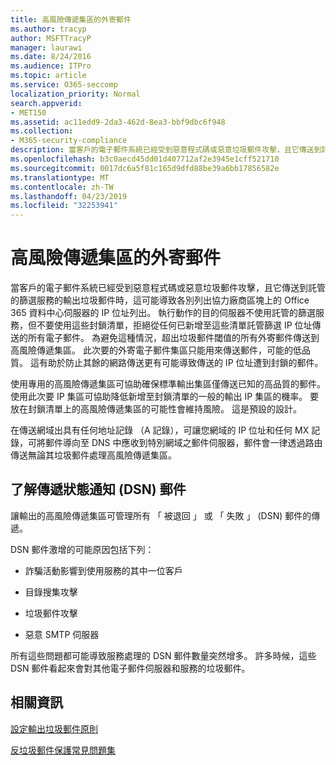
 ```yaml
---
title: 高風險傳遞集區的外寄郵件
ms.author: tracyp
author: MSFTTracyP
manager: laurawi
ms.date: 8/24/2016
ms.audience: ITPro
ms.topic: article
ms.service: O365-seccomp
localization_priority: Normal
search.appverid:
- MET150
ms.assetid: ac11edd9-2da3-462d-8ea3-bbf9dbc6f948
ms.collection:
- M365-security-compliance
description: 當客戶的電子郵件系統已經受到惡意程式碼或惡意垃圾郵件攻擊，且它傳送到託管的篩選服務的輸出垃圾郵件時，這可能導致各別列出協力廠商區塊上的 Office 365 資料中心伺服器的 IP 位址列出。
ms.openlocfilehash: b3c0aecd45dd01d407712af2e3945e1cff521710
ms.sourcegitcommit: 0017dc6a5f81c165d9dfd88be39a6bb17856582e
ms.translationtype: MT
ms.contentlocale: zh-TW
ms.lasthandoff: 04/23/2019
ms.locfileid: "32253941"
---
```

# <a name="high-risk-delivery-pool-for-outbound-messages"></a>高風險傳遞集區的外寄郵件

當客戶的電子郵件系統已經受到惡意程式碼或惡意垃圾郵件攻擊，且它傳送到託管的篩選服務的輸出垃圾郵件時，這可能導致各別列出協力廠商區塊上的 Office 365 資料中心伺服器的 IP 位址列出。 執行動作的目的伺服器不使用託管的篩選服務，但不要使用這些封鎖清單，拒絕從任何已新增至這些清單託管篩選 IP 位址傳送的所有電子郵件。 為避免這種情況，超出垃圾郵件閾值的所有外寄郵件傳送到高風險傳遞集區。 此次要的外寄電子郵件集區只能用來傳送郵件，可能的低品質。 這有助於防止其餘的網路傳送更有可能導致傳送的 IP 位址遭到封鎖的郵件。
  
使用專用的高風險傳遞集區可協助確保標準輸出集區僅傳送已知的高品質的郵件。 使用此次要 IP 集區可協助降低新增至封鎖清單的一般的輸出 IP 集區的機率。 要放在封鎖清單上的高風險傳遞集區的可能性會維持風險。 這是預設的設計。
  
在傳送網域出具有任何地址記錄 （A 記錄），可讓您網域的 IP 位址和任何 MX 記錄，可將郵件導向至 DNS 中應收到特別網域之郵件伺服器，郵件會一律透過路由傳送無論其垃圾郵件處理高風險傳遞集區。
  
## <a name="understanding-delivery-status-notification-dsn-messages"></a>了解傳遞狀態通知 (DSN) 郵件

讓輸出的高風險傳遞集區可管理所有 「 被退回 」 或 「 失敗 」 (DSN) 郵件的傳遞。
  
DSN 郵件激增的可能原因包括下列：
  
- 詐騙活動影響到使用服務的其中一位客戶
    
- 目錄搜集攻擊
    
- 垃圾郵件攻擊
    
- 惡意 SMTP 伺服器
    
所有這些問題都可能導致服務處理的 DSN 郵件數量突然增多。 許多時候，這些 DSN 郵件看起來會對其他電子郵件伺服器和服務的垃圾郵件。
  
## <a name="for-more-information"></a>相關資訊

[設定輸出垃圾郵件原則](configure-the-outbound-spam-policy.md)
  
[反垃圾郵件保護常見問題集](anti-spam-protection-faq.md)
########################################
◆ **What you have to do**
Report only how many lines of the listing hold the word "高風險傳遞集區的外寄郵件".

◆ **Exercise answer**
2